__Your assignment__.
Give the records again exactly, with every character kept.

%%

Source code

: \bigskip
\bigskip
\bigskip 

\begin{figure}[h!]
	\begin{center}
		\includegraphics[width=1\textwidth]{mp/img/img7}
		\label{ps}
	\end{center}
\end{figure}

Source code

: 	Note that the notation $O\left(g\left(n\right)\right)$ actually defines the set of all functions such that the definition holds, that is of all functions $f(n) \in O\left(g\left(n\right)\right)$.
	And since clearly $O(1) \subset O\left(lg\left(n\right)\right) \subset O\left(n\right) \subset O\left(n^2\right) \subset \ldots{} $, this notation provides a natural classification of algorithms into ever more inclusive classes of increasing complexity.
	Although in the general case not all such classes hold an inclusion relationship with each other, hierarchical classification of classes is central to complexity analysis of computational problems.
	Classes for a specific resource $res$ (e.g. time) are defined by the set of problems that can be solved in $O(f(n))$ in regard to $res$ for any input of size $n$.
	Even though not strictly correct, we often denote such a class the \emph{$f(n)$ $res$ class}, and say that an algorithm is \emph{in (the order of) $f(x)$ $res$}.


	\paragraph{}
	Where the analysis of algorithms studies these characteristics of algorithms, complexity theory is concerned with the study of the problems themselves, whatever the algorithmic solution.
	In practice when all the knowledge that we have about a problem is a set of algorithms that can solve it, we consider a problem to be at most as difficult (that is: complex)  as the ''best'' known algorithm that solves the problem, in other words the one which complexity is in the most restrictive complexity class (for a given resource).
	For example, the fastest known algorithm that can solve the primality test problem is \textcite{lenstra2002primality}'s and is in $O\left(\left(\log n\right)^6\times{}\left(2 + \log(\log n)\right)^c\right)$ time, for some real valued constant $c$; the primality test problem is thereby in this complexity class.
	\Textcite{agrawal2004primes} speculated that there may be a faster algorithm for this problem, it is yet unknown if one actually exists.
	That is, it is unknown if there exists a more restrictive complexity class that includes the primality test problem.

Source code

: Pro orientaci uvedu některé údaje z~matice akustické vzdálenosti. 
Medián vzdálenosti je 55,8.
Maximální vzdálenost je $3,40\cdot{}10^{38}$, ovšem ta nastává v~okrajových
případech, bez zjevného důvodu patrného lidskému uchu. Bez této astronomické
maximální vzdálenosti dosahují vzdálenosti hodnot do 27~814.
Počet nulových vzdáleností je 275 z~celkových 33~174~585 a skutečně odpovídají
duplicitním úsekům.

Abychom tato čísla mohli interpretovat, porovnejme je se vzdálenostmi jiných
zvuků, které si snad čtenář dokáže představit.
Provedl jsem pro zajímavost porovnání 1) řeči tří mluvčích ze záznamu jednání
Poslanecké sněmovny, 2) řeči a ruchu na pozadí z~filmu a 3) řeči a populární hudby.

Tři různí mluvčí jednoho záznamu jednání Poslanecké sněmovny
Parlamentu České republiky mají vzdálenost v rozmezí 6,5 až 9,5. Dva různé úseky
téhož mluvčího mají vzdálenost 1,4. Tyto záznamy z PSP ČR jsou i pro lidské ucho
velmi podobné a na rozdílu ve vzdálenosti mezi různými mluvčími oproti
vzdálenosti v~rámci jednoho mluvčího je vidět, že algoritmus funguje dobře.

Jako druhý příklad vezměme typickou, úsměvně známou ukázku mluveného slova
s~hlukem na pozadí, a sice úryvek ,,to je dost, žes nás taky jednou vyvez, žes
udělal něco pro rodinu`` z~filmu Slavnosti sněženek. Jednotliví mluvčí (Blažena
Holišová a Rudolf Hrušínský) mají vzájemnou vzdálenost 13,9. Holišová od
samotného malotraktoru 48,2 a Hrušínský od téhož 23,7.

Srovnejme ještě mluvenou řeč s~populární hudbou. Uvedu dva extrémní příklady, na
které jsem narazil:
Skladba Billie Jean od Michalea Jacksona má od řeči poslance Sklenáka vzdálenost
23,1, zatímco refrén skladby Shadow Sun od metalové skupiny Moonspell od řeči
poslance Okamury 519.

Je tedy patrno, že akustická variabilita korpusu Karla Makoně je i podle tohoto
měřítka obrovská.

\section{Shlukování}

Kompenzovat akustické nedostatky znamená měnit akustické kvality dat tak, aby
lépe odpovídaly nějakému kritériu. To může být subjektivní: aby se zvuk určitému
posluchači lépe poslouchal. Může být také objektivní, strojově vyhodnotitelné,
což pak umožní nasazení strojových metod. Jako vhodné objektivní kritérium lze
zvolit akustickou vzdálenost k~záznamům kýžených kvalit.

%%

__Exercise solution__.
Source code

: \bigskip
\bigskip
\bigskip 

\begin{figure}[h!]
	\begin{center}
		\includegraphics[width=1\textwidth]{mp/img/img7}
		\label{ps}
	\end{center}
\end{figure}

Source code

: 	Note that the notation $O\left(g\left(n\right)\right)$ actually defines the set of all functions such that the definition holds, that is of all functions $f(n) \in O\left(g\left(n\right)\right)$.
	And since clearly $O(1) \subset O\left(lg\left(n\right)\right) \subset O\left(n\right) \subset O\left(n^2\right) \subset \ldots{} $, this notation provides a natural classification of algorithms into ever more inclusive classes of increasing complexity.
	Although in the general case not all such classes hold an inclusion relationship with each other, hierarchical classification of classes is central to complexity analysis of computational problems.
	Classes for a specific resource $res$ (e.g. time) are defined by the set of problems that can be solved in $O(f(n))$ in regard to $res$ for any input of size $n$.
	Even though not strictly correct, we often denote such a class the \emph{$f(n)$ $res$ class}, and say that an algorithm is \emph{in (the order of) $f(x)$ $res$}.


	\paragraph{}
	Where the analysis of algorithms studies these characteristics of algorithms, complexity theory is concerned with the study of the problems themselves, whatever the algorithmic solution.
	In practice when all the knowledge that we have about a problem is a set of algorithms that can solve it, we consider a problem to be at most as difficult (that is: complex)  as the ''best'' known algorithm that solves the problem, in other words the one which complexity is in the most restrictive complexity class (for a given resource).
	For example, the fastest known algorithm that can solve the primality test problem is \textcite{lenstra2002primality}'s and is in $O\left(\left(\log n\right)^6\times{}\left(2 + \log(\log n)\right)^c\right)$ time, for some real valued constant $c$; the primality test problem is thereby in this complexity class.
	\Textcite{agrawal2004primes} speculated that there may be a faster algorithm for this problem, it is yet unknown if one actually exists.
	That is, it is unknown if there exists a more restrictive complexity class that includes the primality test problem.

Source code

: Pro orientaci uvedu některé údaje z~matice akustické vzdálenosti. 
Medián vzdálenosti je 55,8.
Maximální vzdálenost je $3,40\cdot{}10^{38}$, ovšem ta nastává v~okrajových
případech, bez zjevného důvodu patrného lidskému uchu. Bez této astronomické
maximální vzdálenosti dosahují vzdálenosti hodnot do 27~814.
Počet nulových vzdáleností je 275 z~celkových 33~174~585 a skutečně odpovídají
duplicitním úsekům.

Abychom tato čísla mohli interpretovat, porovnejme je se vzdálenostmi jiných
zvuků, které si snad čtenář dokáže představit.
Provedl jsem pro zajímavost porovnání 1) řeči tří mluvčích ze záznamu jednání
Poslanecké sněmovny, 2) řeči a ruchu na pozadí z~filmu a 3) řeči a populární hudby.

Tři různí mluvčí jednoho záznamu jednání Poslanecké sněmovny
Parlamentu České republiky mají vzdálenost v rozmezí 6,5 až 9,5. Dva různé úseky
téhož mluvčího mají vzdálenost 1,4. Tyto záznamy z PSP ČR jsou i pro lidské ucho
velmi podobné a na rozdílu ve vzdálenosti mezi různými mluvčími oproti
vzdálenosti v~rámci jednoho mluvčího je vidět, že algoritmus funguje dobře.

Jako druhý příklad vezměme typickou, úsměvně známou ukázku mluveného slova
s~hlukem na pozadí, a sice úryvek ,,to je dost, žes nás taky jednou vyvez, žes
udělal něco pro rodinu`` z~filmu Slavnosti sněženek. Jednotliví mluvčí (Blažena
Holišová a Rudolf Hrušínský) mají vzájemnou vzdálenost 13,9. Holišová od
samotného malotraktoru 48,2 a Hrušínský od téhož 23,7.

Srovnejme ještě mluvenou řeč s~populární hudbou. Uvedu dva extrémní příklady, na
které jsem narazil:
Skladba Billie Jean od Michalea Jacksona má od řeči poslance Sklenáka vzdálenost
23,1, zatímco refrén skladby Shadow Sun od metalové skupiny Moonspell od řeči
poslance Okamury 519.

Je tedy patrno, že akustická variabilita korpusu Karla Makoně je i podle tohoto
měřítka obrovská.

\section{Shlukování}

Kompenzovat akustické nedostatky znamená měnit akustické kvality dat tak, aby
lépe odpovídaly nějakému kritériu. To může být subjektivní: aby se zvuk určitému
posluchači lépe poslouchal. Může být také objektivní, strojově vyhodnotitelné,
což pak umožní nasazení strojových metod. Jako vhodné objektivní kritérium lze
zvolit akustickou vzdálenost k~záznamům kýžených kvalit.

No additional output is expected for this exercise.